更に、プロットの言及の際に先述したが、観ていて恥ずかしくなる描写の極めつけは、援助交際相手の男の車に同乗した由希を救うために、その車を追走する光一のスーパーマン振り。

この漫画のような映画を観ていて理解できたが、光一という少年はカール・ルイスのスピードで、2.3キロメートル程も走り抜ける脚力を持つ超人であったということである。

これは、超人の物語でもあったのだ。

なぜなら、光一はこの二日間殆ど何も食べていなくて、しかも、夜中じゅう町を彷徨していた様子が窺えるのだ。

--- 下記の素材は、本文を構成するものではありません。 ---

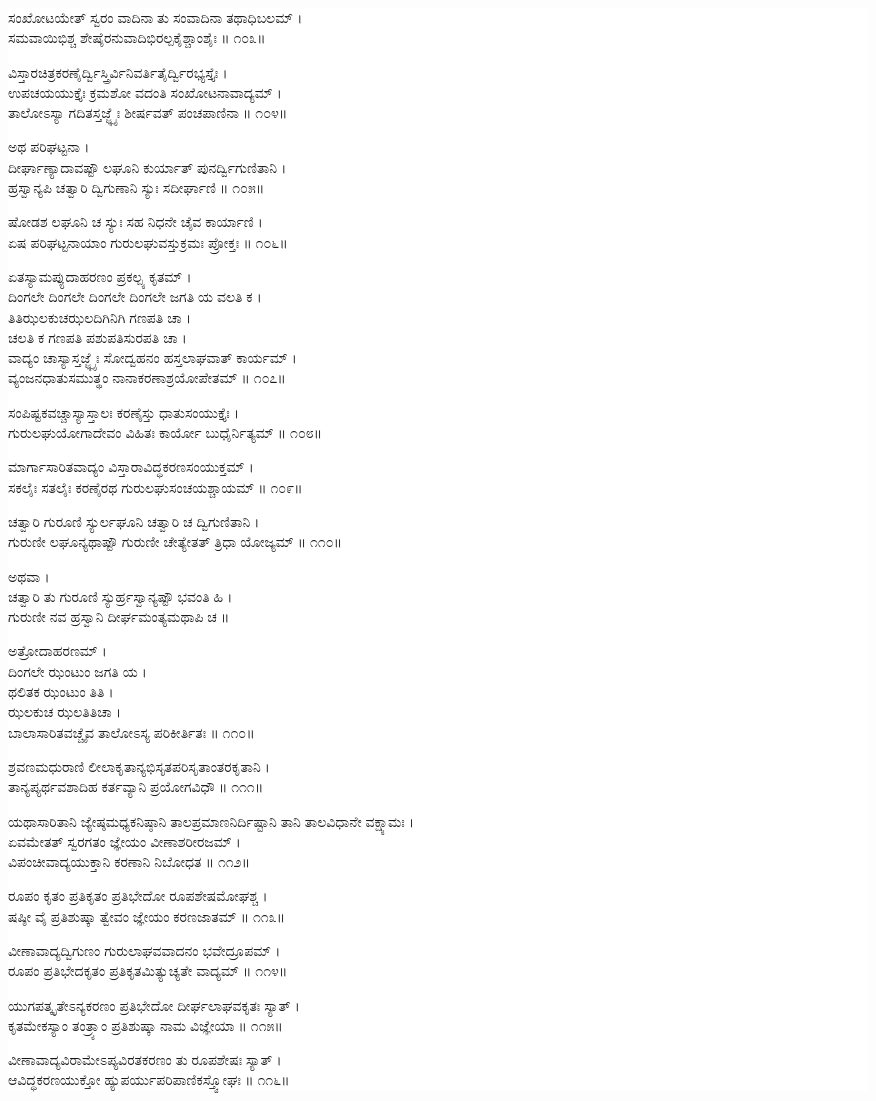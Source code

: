 ಸಂಖೋಟಯೇತ್ ಸ್ವರಂ ವಾದಿನಾ ತು ಸಂವಾದಿನಾ ತಥಾಧಿಬಲಮ್ ।<br/>
ಸಮವಾಯಿಭಿಶ್ಚ ಶೇಷೈರನುವಾದಿಭಿರಲ್ಪಕೈಶ್ಚಾಂಶೈಃ ॥ ೧೦೩॥

ವಿಸ್ತಾರಚಿತ್ರಕರಣೈರ್ದ್ವಿಸ್ತ್ರಿರ್ವಿನಿವರ್ತಿತೈರ್ದ್ವಿರಭ್ಯಸ್ತೈಃ ।<br/>
ಉಪಚಯಯುಕ್ತೈಃ ಕ್ರಮಶೋ ವದಂತಿ ಸಂಖೋಟನಾವಾದ್ಯಮ್ ।<br/>
ತಾಲೋಽಸ್ಯಾ ಗದಿತಸ್ತಜ್ಜ್ಞೈಃ ಶೀರ್ಷವತ್ ಪಂಚಪಾಣಿನಾ ॥ ೧೦೪॥

ಅಥ ಪರಿಘಟ್ಟನಾ ।<br/>
ದೀರ್ಘಾಣ್ಯಾದಾವಷ್ಟೌ ಲಘೂನಿ ಕುರ್ಯಾತ್ ಪುನರ್ದ್ವಿಗುಣಿತಾನಿ ।<br/>
ಹ್ರಸ್ವಾನ್ಯಪಿ ಚತ್ವಾರಿ ದ್ವಿಗುಣಾನಿ ಸ್ಯುಃ ಸದೀರ್ಘಾಣಿ ॥ ೧೦೫॥

ಷೋಡಶ ಲಘೂನಿ ಚ ಸ್ಯುಃ ಸಹ ನಿಧನೇ ಚೈವ ಕಾರ್ಯಾಣಿ ।<br/>
ಏಷ ಪರಿಘಟ್ಟನಾಯಾಂ ಗುರುಲಘುವಸ್ತುಕ್ರಮಃ ಪ್ರೋಕ್ತಃ ॥ ೧೦೬॥

ಏತಸ್ಯಾಮಪ್ಯುದಾಹರಣಂ ಪ್ರಕಲ್ಪ್ಯ ಕೃತಮ್ ।<br/>
ದಿಂಗಲೇ ದಿಂಗಲೇ ದಿಂಗಲೇ ದಿಂಗಲೇ ಜಗತಿ ಯ ವಲತಿ ಕ ।<br/>
ತಿತಿಝಲಕುಚಝಲದಿಗಿನಿಗಿ ಗಣಪತಿ ಚಾ ।<br/>
ಚಲತಿ ಕ ಗಣಪತಿ ಪಶುಪತಿಸುರಪತಿ ಚಾ ।<br/>
ವಾದ್ಯಂ ಚಾಸ್ಯಾಸ್ತಜ್ಜ್ಞೈಃ ಸೋದ್ವಹನಂ ಹಸ್ತಲಾಘವಾತ್ ಕಾರ್ಯಮ್ ।<br/>
ವ್ಯಂಜನಧಾತುಸಮುತ್ಥಂ ನಾನಾಕರಣಾಶ್ರಯೋಪೇತಮ್ ॥ ೧೦೭॥

ಸಂಪಿಷ್ಟಕವಚ್ಚಾಸ್ಯಾಸ್ತಾಲಃ ಕರಣೈಸ್ತು ಧಾತುಸಂಯುಕ್ತೈಃ ।<br/>
ಗುರುಲಘುಯೋಗಾದೇವಂ ವಿಹಿತಃ ಕಾರ್ಯೋ ಬುಧೈರ್ನಿತ್ಯಮ್ ॥ ೧೦೮॥

ಮಾರ್ಗಾಸಾರಿತವಾದ್ಯಂ ವಿಸ್ತಾರಾವಿದ್ಧಕರಣಸಂಯುಕ್ತಮ್ ।<br/>
ಸಕಲೈಃ ಸತಲೈಃ ಕರಣೈರಥ ಗುರುಲಘುಸಂಚಯಶ್ಚಾಯಮ್ ॥ ೧೦೯॥

ಚತ್ವಾರಿ ಗುರೂಣಿ ಸ್ಯುರ್ಲಘೂನಿ ಚತ್ವಾರಿ ಚ ದ್ವಿಗುಣಿತಾನಿ ।<br/>
ಗುರುಣೀ ಲಘೂನ್ಯಥಾಷ್ಟೌ ಗುರುಣೀ ಚೇತ್ಯೇತತ್ ತ್ರಿಧಾ ಯೋಜ್ಯಮ್ ॥ ೧೧೦॥

ಅಥವಾ ।<br/>
ಚತ್ವಾರಿ ತು ಗುರೂಣಿ ಸ್ಯುರ್ಹ್ರಸ್ವಾನ್ಯಷ್ಟೌ ಭವಂತಿ ಹಿ ।<br/>
ಗುರುಣೀ ನವ ಹ್ರಸ್ವಾನಿ ದೀರ್ಘಮಂತ್ಯಮಥಾಪಿ ಚ ॥

ಅತ್ರೋದಾಹರಣಮ್ ।<br/>
ದಿಂಗಲೇ ಝಂಟುಂ ಜಗತಿ ಯ ।<br/>
ಥಲಿತಕ ಝಂಟುಂ ತಿತಿ ।<br/>
ಝಲಕುಚ ಝಲತಿತಿಚಾ ।<br/>
ಬಾಲಾಸಾರಿತವಚ್ಚೈವ ತಾಲೋಽಸ್ಯ ಪರಿಕೀರ್ತಿತಃ ॥ ೧೧೦॥

ಶ್ರವಣಮಧುರಾಣಿ ಲೀಲಾಕೃತಾನ್ಯಭಿಸೃತಪರಿಸೃತಾಂತರಕೃತಾನಿ ।<br/>
ತಾನ್ಯಪ್ಯರ್ಥವಶಾದಿಹ ಕರ್ತವ್ಯಾನಿ ಪ್ರಯೋಗವಿಧೌ ॥ ೧೧೧॥

ಯಥಾಸಾರಿತಾನಿ ಜ್ಯೇಷ್ಠಮಧ್ಯಕನಿಷ್ಠಾನಿ ತಾಲಪ್ರಮಾಣನಿರ್ದಿಷ್ಟಾನಿ ತಾನಿ
ತಾಲವಿಧಾನೇ ವಕ್ಷ್ಯಾಮಃ ।<br/>
ಏವಮೇತತ್ ಸ್ವರಗತಂ ಜ್ಞೇಯಂ ವೀಣಾಶರೀರಜಮ್ ।<br/>
ವಿಪಂಚೀವಾದ್ಯಯುಕ್ತಾನಿ ಕರಣಾನಿ ನಿಬೋಧತ ॥ ೧೧೨॥

ರೂಪಂ ಕೃತಂ ಪ್ರತಿಕೃತಂ ಪ್ರತಿಭೇದೋ ರೂಪಶೇಷಮೋಘಶ್ಚ ।<br/>
ಷಷ್ಠೀ ವೈ ಪ್ರತಿಶುಷ್ಕಾ ತ್ವೇವಂ ಜ್ಞೇಯಂ ಕರಣಜಾತಮ್ ॥ ೧೧೩॥

ವೀಣಾವಾದ್ಯದ್ವಿಗುಣಂ ಗುರುಲಾಘವವಾದನಂ ಭವೇದ್ರೂಪಮ್ ।<br/>
ರೂಪಂ ಪ್ರತಿಭೇದಕೃತಂ ಪ್ರತಿಕೃತಮಿತ್ಯುಚ್ಯತೇ ವಾದ್ಯಮ್ ॥ ೧೧೪॥

ಯುಗಪತ್ಕೃತೇಽನ್ಯಕರಣಂ ಪ್ರತಿಭೇದೋ ದೀರ್ಘಲಾಘವಕೃತಃ ಸ್ಯಾತ್ ।<br/>
ಕೃತಮೇಕಸ್ಯಾಂ ತಂತ್ರ್ಯಾಂ ಪ್ರತಿಶುಷ್ಕಾ ನಾಮ ವಿಜ್ಞೇಯಾ ॥ ೧೧೫॥

ವೀಣಾವಾದ್ಯವಿರಾಮೇಽಪ್ಯವಿರತಕರಣಂ ತು ರೂಪಶೇಷಃ ಸ್ಯಾತ್ ।<br/>
ಆವಿದ್ಧಕರಣಯುಕ್ತೋ ಹ್ಯುಪರ್ಯುಪರಿಪಾಣಿಕಸ್ತ್ವೋಘಃ ॥ ೧೧೬॥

もし、彼らがどこかで睡眠をとっていたら、そこにワンカット必要な描写が求められるところだが、それもなかったので、二人の行動を疲労困憊した心身の継続性に於いて把握するしかないのである。

スーパーマンでない限り、そんな状態の12歳の少年が、車と殆ど変わらないスピードで、短くない距離を走り抜けるのは不可能というより他はない。これはもう、コミック以外の何ものでもなかったということだ。

こんな事例をくどくど書き連ねても疲れるだけだから、殆ど全否定に近いこの酷評文を続けるのは止めにする。

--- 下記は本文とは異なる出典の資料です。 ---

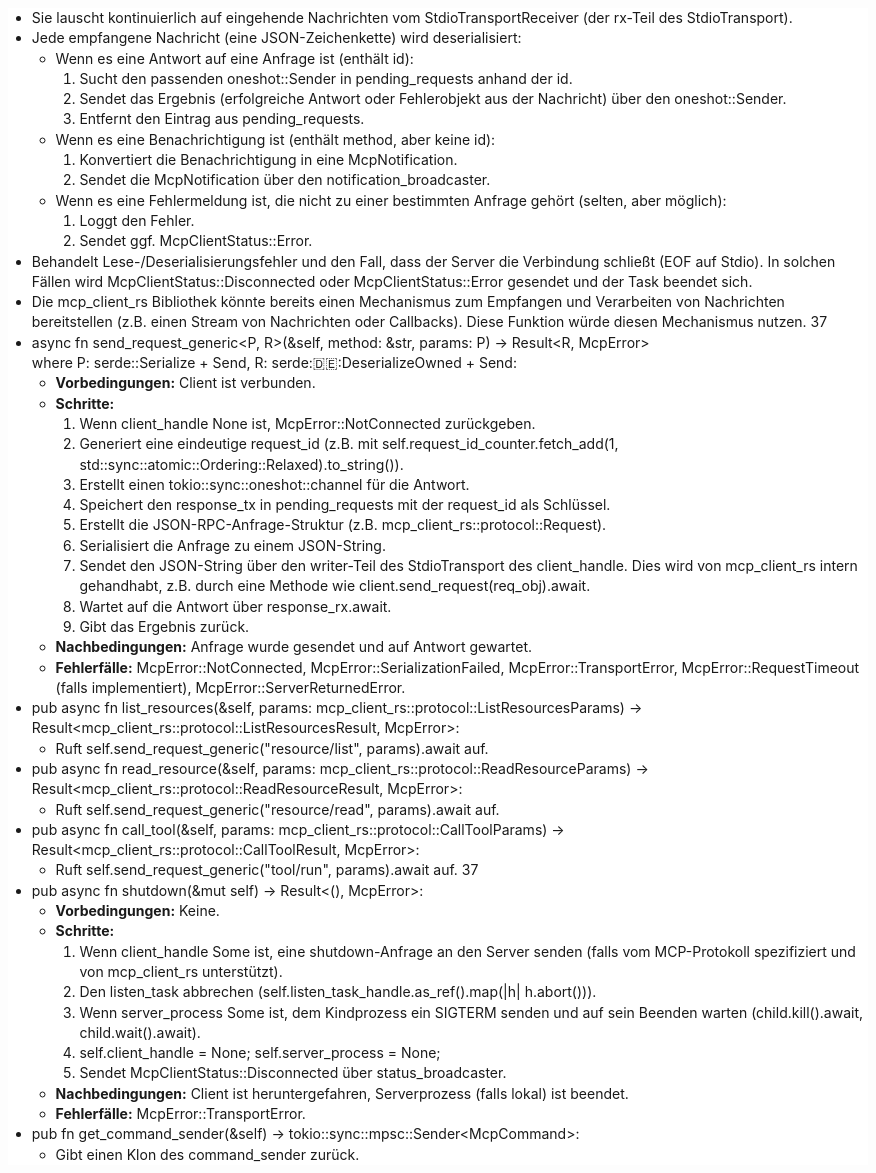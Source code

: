   * Sie lauscht kontinuierlich auf eingehende Nachrichten vom StdioTransportReceiver (der rx-Teil des StdioTransport).  
  * Jede empfangene Nachricht (eine JSON-Zeichenkette) wird deserialisiert:  
    * Wenn es eine Antwort auf eine Anfrage ist (enthält id):  
      1. Sucht den passenden oneshot::Sender in pending\_requests anhand der id.  
      2. Sendet das Ergebnis (erfolgreiche Antwort oder Fehlerobjekt aus der Nachricht) über den oneshot::Sender.  
      3. Entfernt den Eintrag aus pending\_requests.  
    * Wenn es eine Benachrichtigung ist (enthält method, aber keine id):  
      1. Konvertiert die Benachrichtigung in eine McpNotification.  
      2. Sendet die McpNotification über den notification\_broadcaster.  
    * Wenn es eine Fehlermeldung ist, die nicht zu einer bestimmten Anfrage gehört (selten, aber möglich):  
      1. Loggt den Fehler.  
      2. Sendet ggf. McpClientStatus::Error.  
  * Behandelt Lese-/Deserialisierungsfehler und den Fall, dass der Server die Verbindung schließt (EOF auf Stdio). In solchen Fällen wird McpClientStatus::Disconnected oder McpClientStatus::Error gesendet und der Task beendet sich.  
  * Die mcp\_client\_rs Bibliothek könnte bereits einen Mechanismus zum Empfangen und Verarbeiten von Nachrichten bereitstellen (z.B. einen Stream von Nachrichten oder Callbacks). Diese Funktion würde diesen Mechanismus nutzen. 37  
* async fn send\_request\_generic\<P, R\>(\&self, method: \&str, params: P) \-\> Result\<R, McpError\>  
  where P: serde::Serialize \+ Send, R: serde::de::DeserializeOwned \+ Send:  
  * **Vorbedingungen:** Client ist verbunden.  
  * **Schritte:**  
    1. Wenn client\_handle None ist, McpError::NotConnected zurückgeben.  
    2. Generiert eine eindeutige request\_id (z.B. mit self.request\_id\_counter.fetch\_add(1, std::sync::atomic::Ordering::Relaxed).to\_string()).  
    3. Erstellt einen tokio::sync::oneshot::channel für die Antwort.  
    4. Speichert den response\_tx in pending\_requests mit der request\_id als Schlüssel.  
    5. Erstellt die JSON-RPC-Anfrage-Struktur (z.B. mcp\_client\_rs::protocol::Request).  
    6. Serialisiert die Anfrage zu einem JSON-String.  
    7. Sendet den JSON-String über den writer-Teil des StdioTransport des client\_handle. Dies wird von mcp\_client\_rs intern gehandhabt, z.B. durch eine Methode wie client.send\_request(req\_obj).await.  
    8. Wartet auf die Antwort über response\_rx.await.  
    9. Gibt das Ergebnis zurück.  
  * **Nachbedingungen:** Anfrage wurde gesendet und auf Antwort gewartet.  
  * **Fehlerfälle:** McpError::NotConnected, McpError::SerializationFailed, McpError::TransportError, McpError::RequestTimeout (falls implementiert), McpError::ServerReturnedError.  
* pub async fn list\_resources(\&self, params: mcp\_client\_rs::protocol::ListResourcesParams) \-\> Result\<mcp\_client\_rs::protocol::ListResourcesResult, McpError\>:  
  * Ruft self.send\_request\_generic("resource/list", params).await auf.  
* pub async fn read\_resource(\&self, params: mcp\_client\_rs::protocol::ReadResourceParams) \-\> Result\<mcp\_client\_rs::protocol::ReadResourceResult, McpError\>:  
  * Ruft self.send\_request\_generic("resource/read", params).await auf.  
* pub async fn call\_tool(\&self, params: mcp\_client\_rs::protocol::CallToolParams) \-\> Result\<mcp\_client\_rs::protocol::CallToolResult, McpError\>:  
  * Ruft self.send\_request\_generic("tool/run", params).await auf. 37  
* pub async fn shutdown(\&mut self) \-\> Result\<(), McpError\>:  
  * **Vorbedingungen:** Keine.  
  * **Schritte:**  
    1. Wenn client\_handle Some ist, eine shutdown-Anfrage an den Server senden (falls vom MCP-Protokoll spezifiziert und von mcp\_client\_rs unterstützt).  
    2. Den listen\_task abbrechen (self.listen\_task\_handle.as\_ref().map(|h| h.abort())).  
    3. Wenn server\_process Some ist, dem Kindprozess ein SIGTERM senden und auf sein Beenden warten (child.kill().await, child.wait().await).  
    4. self.client\_handle \= None; self.server\_process \= None;  
    5. Sendet McpClientStatus::Disconnected über status\_broadcaster.  
  * **Nachbedingungen:** Client ist heruntergefahren, Serverprozess (falls lokal) ist beendet.  
  * **Fehlerfälle:** McpError::TransportError.  
* pub fn get\_command\_sender(\&self) \-\> tokio::sync::mpsc::Sender\<McpCommand\>:  
  * Gibt einen Klon des command\_sender zurück.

以上の雑文によって、一応、私の中でマグマのように噴き溜まっていた感情を吐き出す作業には、もう根気が持たなくなってきた。

大抵人間は、その感情に一応の理屈を張り付けて吐瀉(としゃ)してしまえば、少しは楽になるからだ。私の吐瀉も必要性がなくなってきたらしい。だからこれで、本作についての言及は擱筆(かくひつ)することにする。

塩田明彦監督
しかし、その前に一言。

「黄泉がえり」のような愚にもつかない擬似ファンタジーを作るような男に、所詮、この類のシリアスドラマは手に負えないということである。

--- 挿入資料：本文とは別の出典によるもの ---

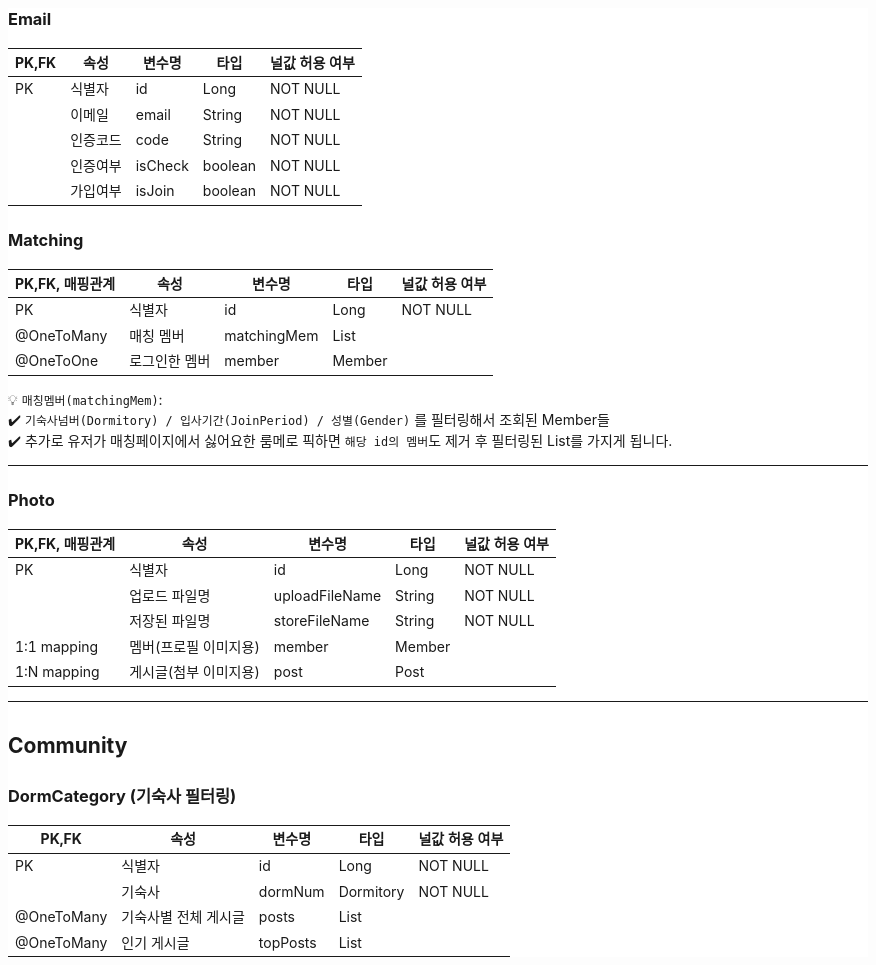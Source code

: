### Email

| PK,FK | 속성 | 변수명 | 타입 | 널값 허용 여부  |
| --- | --- | --- | --- | --- |
| PK | 식별자 | id | Long | NOT NULL |
|  | 이메일 | email | String | NOT NULL |
|  | 인증코드 | code | String | NOT NULL |
|  | 인증여부 | isCheck | boolean | NOT NULL |
|  | 가입여부 | isJoin | boolean | NOT NULL |

### Matching

| PK,FK, 매핑관계 | 속성 | 변수명 | 타입 | 널값 허용 여부  |
| --- | --- | --- | --- | --- |
| PK | 식별자 | id | Long | NOT NULL |
| @OneToMany | 매칭 멤버 | matchingMem | List<Member> |  |
| @OneToOne | 로그인한 멤버 | member | Member |  |

💡 `매칭멤버(matchingMem)`:<br>
    ✔️ `기숙사넘버(Dormitory) / 입사기간(JoinPeriod) / 성별(Gender)` 를 필터링해서 조회된 Member들 <br>
    ✔️ 추가로 유저가 매칭페이지에서 싫어요한 룸메로 픽하면 `해당 id의 멤버`도 제거 후 필터링된 List를 가지게 됩니다.

---

### Photo

| PK,FK, 매핑관계 | 속성 | 변수명 | 타입 | 널값 허용 여부  |
| --- | --- | --- | --- | --- |
| PK | 식별자 | id | Long | NOT NULL |
|  | 업로드 파일명 | uploadFileName | String | NOT NULL |
|  | 저장된 파일명 | storeFileName | String | NOT NULL |
| 1:1 mapping | 멤버(프로필 이미지용) | member | Member |  |
| 1:N mapping | 게시글(첨부 이미지용) | post | Post |  |

---

## Community

### DormCategory (기숙사 필터링)

| PK,FK | 속성 | 변수명 | 타입 | 널값 허용 여부  |
| --- | --- | --- | --- | --- |
| PK | 식별자 | id | Long | NOT NULL |
|  | 기숙사 | dormNum | Dormitory | NOT NULL |
| @OneToMany | 기숙사별 전체 게시글 | posts | List<Post> |  |
| @OneToMany | 인기 게시글 | topPosts | List<Post> |  |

「黄泉がえり」については、それに言及するほどのマグマの噴き溜まりすら起させてくれなかったことを、敢えて言い添えておく。

そこには、多分に刺激的な劇薬すら含まれていなかったということに尽きる。

こんな作品を観て感涙に咽(むせ)ぶ人たちの、「感動」へのその貪欲なまでの渇望感が、切なく思えて仕方がなかったと言ったら言い過ぎか。